I do not think this was a situation anyone could overcome; instead, it was a situation I chose to push through and manage. Of course, I was surrounded by supportive, caring, talented people who made the work more manageable or who offered me the break I needed personally. I am a determined individual and stalwart in my belief that our students should have the best instructional and student experiences we can offer, so that certainly kept me going. And I wanted to be a constant for my colleagues, my team, and the faculty and staff who were pushed to their limits in many ways. In large part, I would say my overall saving grace was my faith and knowing that “This too shall pass” as my wise grandmother would say.
BIO
Dr. Justina Thomas has served as the Vice President for Academic Affairs at Delaware Technical Community College since 2015, providing collegewide oversight for instruction, student affairs, workforce development and community education, the office of research and analytics, financial aid, international education, dual enrollment, collegewide grants, articulation, accreditation, institutional effectiveness and planning, and the Center for Creative and Instructional Technology. She serves as the College’s representative on a number of education, government, and community boards, such as the Vision Coalition of Delaware Leadership Team, the P-20 Council, and the Delaware Workforce Development Board.

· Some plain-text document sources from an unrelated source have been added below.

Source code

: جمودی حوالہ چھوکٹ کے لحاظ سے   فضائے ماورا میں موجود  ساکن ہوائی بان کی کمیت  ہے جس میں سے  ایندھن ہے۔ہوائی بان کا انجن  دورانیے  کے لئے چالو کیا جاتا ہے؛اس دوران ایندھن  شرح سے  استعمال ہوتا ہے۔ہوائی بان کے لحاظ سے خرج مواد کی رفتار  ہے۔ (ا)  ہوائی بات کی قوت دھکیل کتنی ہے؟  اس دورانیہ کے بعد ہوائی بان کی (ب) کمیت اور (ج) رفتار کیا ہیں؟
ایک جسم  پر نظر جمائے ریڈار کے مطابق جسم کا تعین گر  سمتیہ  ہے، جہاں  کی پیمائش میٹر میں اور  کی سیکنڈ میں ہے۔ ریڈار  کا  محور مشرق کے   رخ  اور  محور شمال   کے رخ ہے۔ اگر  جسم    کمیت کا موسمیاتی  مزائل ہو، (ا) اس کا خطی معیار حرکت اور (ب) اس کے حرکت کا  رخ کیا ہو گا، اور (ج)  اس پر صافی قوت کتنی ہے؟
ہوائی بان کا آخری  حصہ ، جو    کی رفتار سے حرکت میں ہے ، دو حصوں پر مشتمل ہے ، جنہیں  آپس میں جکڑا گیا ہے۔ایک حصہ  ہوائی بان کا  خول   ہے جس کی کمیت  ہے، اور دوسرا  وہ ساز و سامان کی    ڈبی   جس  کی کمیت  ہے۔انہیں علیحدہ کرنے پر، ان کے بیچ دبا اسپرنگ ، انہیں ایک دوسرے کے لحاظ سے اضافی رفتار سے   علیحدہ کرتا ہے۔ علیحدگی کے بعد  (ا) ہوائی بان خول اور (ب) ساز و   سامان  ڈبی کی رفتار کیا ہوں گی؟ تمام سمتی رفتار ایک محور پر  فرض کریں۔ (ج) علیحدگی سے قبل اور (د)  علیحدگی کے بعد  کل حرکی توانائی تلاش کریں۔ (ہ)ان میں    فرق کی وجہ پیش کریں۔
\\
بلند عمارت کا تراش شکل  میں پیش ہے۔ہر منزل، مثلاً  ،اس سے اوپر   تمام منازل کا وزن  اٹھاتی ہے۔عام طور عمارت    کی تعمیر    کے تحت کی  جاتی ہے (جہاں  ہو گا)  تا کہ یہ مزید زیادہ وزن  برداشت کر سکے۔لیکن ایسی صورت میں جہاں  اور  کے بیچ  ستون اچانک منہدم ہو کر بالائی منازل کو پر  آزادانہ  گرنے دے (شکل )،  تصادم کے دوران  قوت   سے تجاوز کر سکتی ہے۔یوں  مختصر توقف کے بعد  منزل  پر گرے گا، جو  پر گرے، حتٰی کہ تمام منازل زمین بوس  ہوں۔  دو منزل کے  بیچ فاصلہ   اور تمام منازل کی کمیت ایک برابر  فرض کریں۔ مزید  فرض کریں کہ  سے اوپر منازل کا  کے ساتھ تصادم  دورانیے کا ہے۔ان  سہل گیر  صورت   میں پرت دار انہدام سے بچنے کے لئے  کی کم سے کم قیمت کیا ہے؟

She began her career at Delaware Tech in 1997 and served as a full-time instructor, instructional coordinator, department chair, Teaching Resource Center coordinator, and principal investigator and project director for the two of the College’s U.S. Department of Labor Federal Trade Adjustment Assistance Community College and Career Training grants. She holds a Doctor of Education in Higher Education Leadership from Wilmington University, a Master of Instruction from the University of Delaware, and a Bachelor of Arts in English and Secondary Education from Salisbury University. She is a graduate of the College’s 2006 Leadership Development Program and recipient of the College’s Excellence in Student Success Award and Excellence in Teaching Award.